Note: The hotter a component gets, the more energy (current in Amps) it takes to keep the status quo and stay working. When components are pushed closer together at a higher operational speed, they create more heat, usually the passive components like capacitors are the first to blow out or fall out of specification, which causes hell on the motherboard.

Also, just because a motherboard is expensive doesn’t make it better than a less expensive one.

The following motherboard manufactures with solid capacitors are a good buy:

ASRock
Asus
EVGA
MSI
Zotac

In terms of expense, ASRock and Zotac are the less expensive but still good quality. MSI, EVGA and Asus (Republic of Gamers / ROG) are the more expensive motherboards out there. You may or may not need that feature set.
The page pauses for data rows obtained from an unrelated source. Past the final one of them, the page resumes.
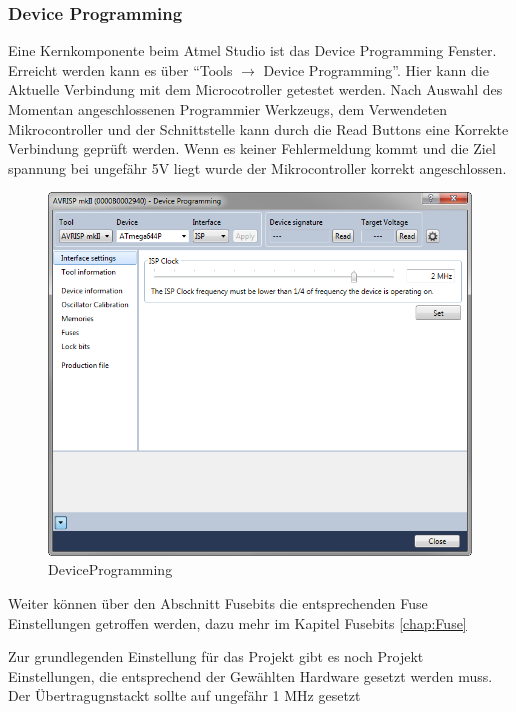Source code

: \subsubsection{Device Programming}
\label{Chap:atmelStudio.Programming}

Eine Kernkomponente beim Atmel Studio ist das Device Programming Fenster.
Erreicht werden kann es über "`Tools $\to$  Device Programming"'.
Hier kann die Aktuelle Verbindung mit dem Microcotroller getestet werden. Nach
Auswahl des Momentan angeschlossenen Programmier Werkzeugs, dem Verwendeten
Mikrocontroller und der Schnittstelle kann durch die Read Buttons eine Korrekte Verbindung
geprüft werden. Wenn es keiner Fehlermeldung kommt und die Ziel spannung bei
ungefähr 5V liegt wurde der Mikrocontroller korrekt angeschlossen.

\begin{figure}[H]
\centering
\includegraphics[width=13cm]{content/pictures/Anleitung/neuerProzessor/AnleitungNeuerProzessor1.png}
\caption{DeviceProgramming}
\label{fig:B3}
\end{figure}

Weiter können über den Abschnitt Fusebits die entsprechenden Fuse Einstellungen
getroffen werden, dazu mehr im Kapitel Fusebits \ref{chap:Fuse}

Zur grundlegenden Einstellung für das Projekt gibt es noch Projekt
Einstellungen, die entsprechend der Gewählten Hardware gesetzt werden muss. Der Übertragugnstackt sollte auf ungefähr 1 MHz gesetzt

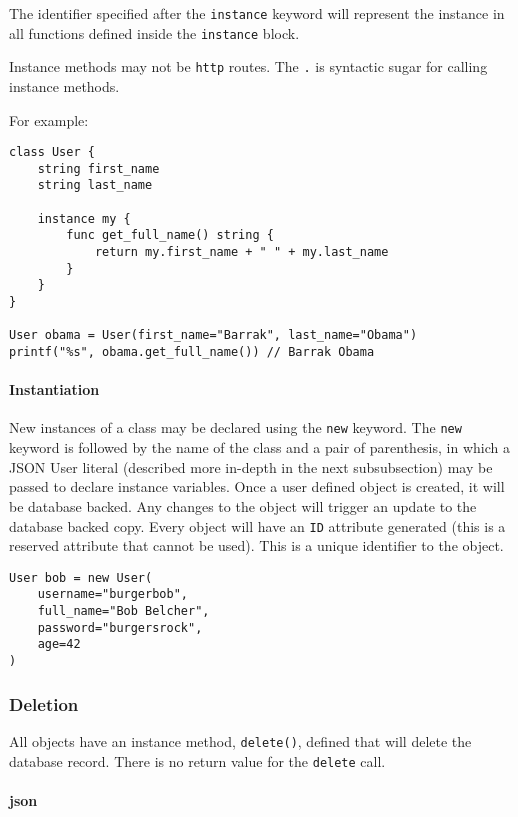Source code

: The identifier specified after the \texttt{instance} keyword will
represent the instance in all functions defined inside the
\texttt{instance} block.

Instance methods may not be \texttt{http} routes. The \texttt{.} is
syntactic sugar for calling instance methods.

For example:

\begin{verbatim}
class User {
    string first_name
    string last_name

    instance my {
        func get_full_name() string {
            return my.first_name + " " + my.last_name
        }
    }
}

User obama = User(first_name="Barrak", last_name="Obama")
printf("%s", obama.get_full_name()) // Barrak Obama
\end{verbatim}

\paragraph{Instantiation}\label{instantiation}

New instances of a class may be declared using the \texttt{new} keyword.
The \texttt{new} keyword is followed by the name of the class and a pair
of parenthesis, in which a JSON User literal (described more in-depth in
the next subsubsection) may be passed to declare instance variables. Once a
user defined object is created, it will be database backed. Any changes
to the object will trigger an update to the database backed copy. Every
object will have an \texttt{ID} attribute generated (this is a reserved
attribute that cannot be used). This is a unique identifier to the
object.

\begin{verbatim}
User bob = new User(
    username="burgerbob",
    full_name="Bob Belcher",
    password="burgersrock",
    age=42
)
\end{verbatim}

\subsubsection*{Deletion}\label{deletion}

All objects have an instance method, \texttt{delete()}, defined that
will delete the database record. There is no return value for the
\texttt{delete} call.

\paragraph{json}\label{json-1}

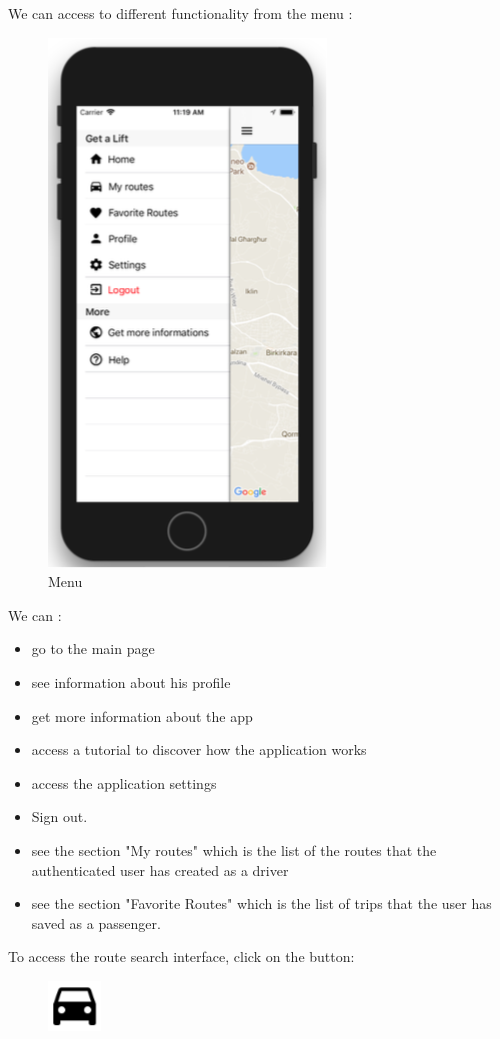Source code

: We can access to different functionality from the menu :
\begin{figure}[h!]
\begin{center}
\includegraphics[scale = 0.3]{diagrams/Menu.png} 
\end{center}
\caption{Menu}
\end{figure}

We can :
\begin{itemize}
\item go to the main page
\item see information about his profile
\item get more information about the app
\item access a tutorial to discover how the application works
\item access the application settings
\item Sign out.
\item see the section "My routes" which is the list of the routes that the authenticated user has created as a driver
\item see the section "Favorite Routes" which is the list of trips that the user has saved as a passenger.
\end{itemize}

To access the route search interface, click on the button:
\begin{figure}[h!]
\begin{center}
\includegraphics[scale = 0.3]{diagrams/SearchButton.png} 
\end{center}
\end{figure}

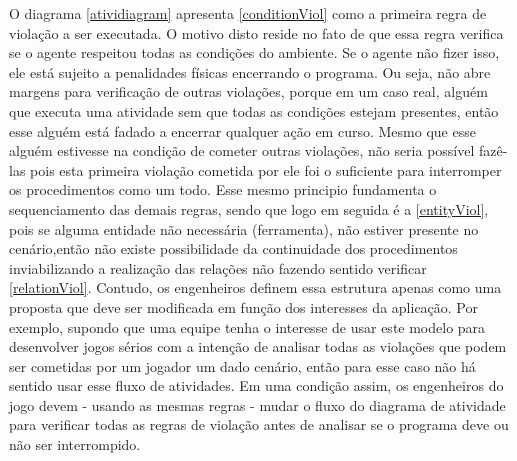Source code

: O diagrama \ref{atividiagram} apresenta \ref{conditionViol} como a primeira regra de violação a ser executada. O motivo disto reside no fato de que essa regra verifica se o agente respeitou todas as condições do ambiente. Se o agente não fizer isso, ele está sujeito a penalidades físicas encerrando o programa. Ou seja, não abre margens para verificação de outras violações, porque em um caso real, alguém que executa uma atividade sem que todas as condições estejam presentes, então esse alguém está fadado a encerrar qualquer ação em curso. Mesmo que esse alguém estivesse na condição de cometer outras violações, não seria possível fazê-las pois esta primeira violação cometida por ele foi o suficiente para interromper os procedimentos como um todo. Esse mesmo principio fundamenta o sequenciamento das demais regras, sendo que logo em seguida é a \ref{entityViol}, pois se alguma entidade não necessária (ferramenta), não estiver presente no cenário,então não existe possibilidade da continuidade dos procedimentos inviabilizando a realização das relações não fazendo sentido verificar \ref{relationViol}. Contudo, os engenheiros definem essa estrutura apenas como uma proposta que deve ser modificada em função dos interesses da aplicação. Por exemplo, supondo que uma equipe tenha o interesse de usar este modelo para desenvolver jogos sérios com a intenção de analisar todas as violações que podem ser cometidas por um jogador um dado cenário, então para esse caso não há sentido usar esse fluxo de atividades. Em uma condição assim, os engenheiros do jogo devem - usando as mesmas regras - mudar o fluxo do diagrama de atividade para verificar todas as regras de violação antes de analisar se o programa deve ou não ser interrompido.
I’m currently using a Z170-WS from Asus, it’s not a ROG motherboard but a workstation that runs the PCI-E v3.00 slots all at x16 electrical and data at the same time.

It’s interesting that there are motherboards that have x16 slots and if you run one or two slots you have x16 for those two slots but if you have more than 3 slots filled, it will drop to x8 speeds but still give the x16 electrical support to the cards.

One of the reasons for why that happens is the actual CPUs may only have a certain amount of PCI-E lanes available. I use a special network switch chip for the PCI-E on the motherboard, it introduces a slight increase in latency but it doesn’t kill my bandwidth. In practice I don’t notice the latency, even when playing games on it. Gamers are just chasing ghosts if they think that the increase in latency will affect them terribly.

In case you’re curious, I’m constantly making builds on the pcpartpicker.com website. From the most eco and cheap Intel based gaming computer to the most top heavy power processing workstation. If you want some of the links for my builds, let me know.

LexBarringer · March 1, 2016, 8:17pm

Here is an example of a system I was just working on, it’s under 2k USD but it’s a little power house, good for game development, rendering environments or videos, or gaming, too.

http://pcpartpicker.com/user/Lex_B/saved/NPRrxr

VPhantom · March 2, 2016, 1:08pm

I do know that pm-hibernate can use a regular file instead of a swap partition, however my entire / partition is under software RAID and dm-crypt (getting GRUB to get to /boot/ was a fun project). The bulk of my boot time is spent entering my passphrase twice (once for GRUB, once for Linux itself).

If I had more time I’d experiment with the kernel’s “resume” argument, to see if it is clever enough to mount the RAID and ask for my LUKS passphrase to get to its save file, but all the examples I found use encrypted swap partitions, not files. With my quick start time and the trouble of swapping out the motherboard (if it’s proven guilty) I’m not going to investigate this one any further for now. Maybe when I’ll be tempted by a new CPU but this one’s already quite the beast for my needs.

I learned quite a lot towards my next build though, thanks again!

LexBarringer · March 3, 2016, 10:40pm

You’re welcome. Well, had I knew you were using software based raid, I
would have suggested something else but that’s fine too.